- Work instructions: Show, in full, each line of the data that contains "used".

- Given data:
______

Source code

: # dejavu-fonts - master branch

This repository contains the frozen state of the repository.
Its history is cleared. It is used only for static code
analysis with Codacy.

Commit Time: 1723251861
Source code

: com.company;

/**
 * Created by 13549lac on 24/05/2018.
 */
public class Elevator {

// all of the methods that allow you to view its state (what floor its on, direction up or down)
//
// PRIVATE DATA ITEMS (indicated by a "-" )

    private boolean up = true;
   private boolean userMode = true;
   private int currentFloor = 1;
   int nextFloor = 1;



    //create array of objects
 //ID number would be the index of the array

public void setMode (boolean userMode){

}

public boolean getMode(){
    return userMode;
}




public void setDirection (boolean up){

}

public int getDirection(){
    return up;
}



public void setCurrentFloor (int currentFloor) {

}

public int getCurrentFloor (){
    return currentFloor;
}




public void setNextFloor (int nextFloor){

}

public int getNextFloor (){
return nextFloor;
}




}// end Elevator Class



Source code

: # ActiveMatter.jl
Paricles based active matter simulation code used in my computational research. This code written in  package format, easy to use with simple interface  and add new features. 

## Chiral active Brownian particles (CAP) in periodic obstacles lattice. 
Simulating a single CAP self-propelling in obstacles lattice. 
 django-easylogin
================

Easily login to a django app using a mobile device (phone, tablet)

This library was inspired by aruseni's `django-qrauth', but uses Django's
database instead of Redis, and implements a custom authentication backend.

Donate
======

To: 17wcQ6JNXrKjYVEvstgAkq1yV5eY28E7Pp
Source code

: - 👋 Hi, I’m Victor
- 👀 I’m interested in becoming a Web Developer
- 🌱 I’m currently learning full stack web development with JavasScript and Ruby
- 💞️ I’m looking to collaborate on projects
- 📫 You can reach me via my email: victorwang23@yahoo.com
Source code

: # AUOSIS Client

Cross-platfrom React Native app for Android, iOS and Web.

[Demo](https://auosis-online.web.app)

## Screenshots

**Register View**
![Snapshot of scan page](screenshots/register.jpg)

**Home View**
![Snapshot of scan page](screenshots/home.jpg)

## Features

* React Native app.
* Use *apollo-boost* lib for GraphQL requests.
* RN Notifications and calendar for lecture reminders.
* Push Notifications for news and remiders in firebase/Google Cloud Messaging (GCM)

______

- Your response:
Its history is cleared. It is used only for static code
Paricles based active matter simulation code used in my computational research. This code written in  package format, easy to use with simple interface  and add new features. 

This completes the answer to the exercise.